At Tuesday’s Entrepreneur Summer Camp inaugural event, organized by Krupit’s Novotorium and SeedPhilly, nearly a dozen so-called “Infonauts” held court in a panel discussion turned reunion, discussing the firm’s struggles, successes and all the milk and cookies they ate — Weinberger always insisted on the snacks during meetings, Kopelman said.
Another reason for Infonautics’ coming short of a bigger draw was an inability to change with the fast moving times, echoed a handful of the team’s former executives.
“We weren’t nimble enough to adapt,” though the firm never grew beyond 200 employees, said Kopelman, who left the company in 1999 to found the Half.com that was soon sold to eBay for $350 million in stock and later launched respected early stage fund First Round Capital, over which he now presides. (Infonautics sure did try though, raising $40 million in venture backing through its decade of existence, an eye-popping sum by today’s Web 2.0 standards of open-source, cloud-based and cheap infrastructure services. In comparison, Kopelman noted that it took more than $6 million to get their first product to market, something that can now can be done for tens of thousands of dollars.)
And yet, the former Infonauts speak fondly of the culture and the passion at their former office.

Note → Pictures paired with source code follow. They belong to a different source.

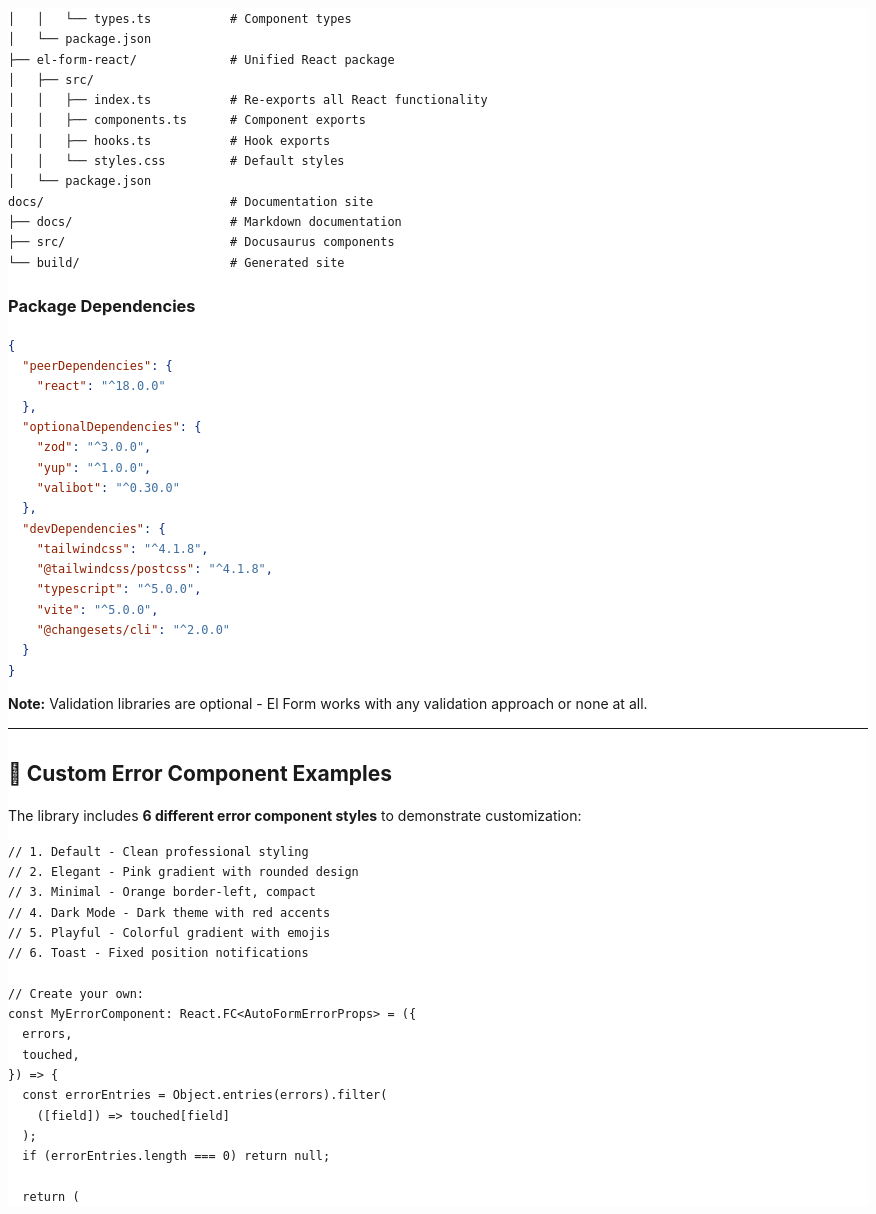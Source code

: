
 ```
│   │   └── types.ts           # Component types
│   └── package.json
├── el-form-react/             # Unified React package
│   ├── src/
│   │   ├── index.ts           # Re-exports all React functionality
│   │   ├── components.ts      # Component exports
│   │   ├── hooks.ts           # Hook exports
│   │   └── styles.css         # Default styles
│   └── package.json
docs/                          # Documentation site
├── docs/                      # Markdown documentation
├── src/                       # Docusaurus components
└── build/                     # Generated site
```

### **Package Dependencies**

```json
{
  "peerDependencies": {
    "react": "^18.0.0"
  },
  "optionalDependencies": {
    "zod": "^3.0.0",
    "yup": "^1.0.0",
    "valibot": "^0.30.0"
  },
  "devDependencies": {
    "tailwindcss": "^4.1.8",
    "@tailwindcss/postcss": "^4.1.8",
    "typescript": "^5.0.0",
    "vite": "^5.0.0",
    "@changesets/cli": "^2.0.0"
  }
}
```

**Note:** Validation libraries are optional - El Form works with any validation approach or none at all.

---

## 🎨 **Custom Error Component Examples**

The library includes **6 different error component styles** to demonstrate customization:

```tsx
// 1. Default - Clean professional styling
// 2. Elegant - Pink gradient with rounded design
// 3. Minimal - Orange border-left, compact
// 4. Dark Mode - Dark theme with red accents
// 5. Playful - Colorful gradient with emojis
// 6. Toast - Fixed position notifications

// Create your own:
const MyErrorComponent: React.FC<AutoFormErrorProps> = ({
  errors,
  touched,
}) => {
  const errorEntries = Object.entries(errors).filter(
    ([field]) => touched[field]
  );
  if (errorEntries.length === 0) return null;

  return (
```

Edwin Watkeys, former Infonautics producer and software engineer, said he’s spent much of his career trying to recreate the experience he had at Infonautics. Watkeys is now the vice-president of NYC customer acquisition startup ActionX.
Still, Weinberger said working at Infonautics was, at times, incredibly difficult and emotionally taxing.
His former colleagues said they could tell when Weinberger was in a bad state — a former professional violinist, he would shut the door to his office and play the instrument. Despite its many successes — more than a dozen patents, cultivation of talent, becoming a regional powerhouse — and shortcomings, Weinberger said it’s the team that really mattered to him.
“What I’m proudest of is the people here,” he said, noting his regrets for leaving the firm to try two other ventures that never scaled.
Each of the 10 former Infonauts on the panel have continued to swim the entrepreneurial waters, often working with each other. For his part, Weinberger is focused now on building physical products — “touchy-feely things that you can touch and feel,” he said in discussing a line of hand tools he’s developing. He now works at Innovation Factory, a company he cofounded, where he invents such tools and gadgets to make life easier.
He says, this time, he hopes the timing is right.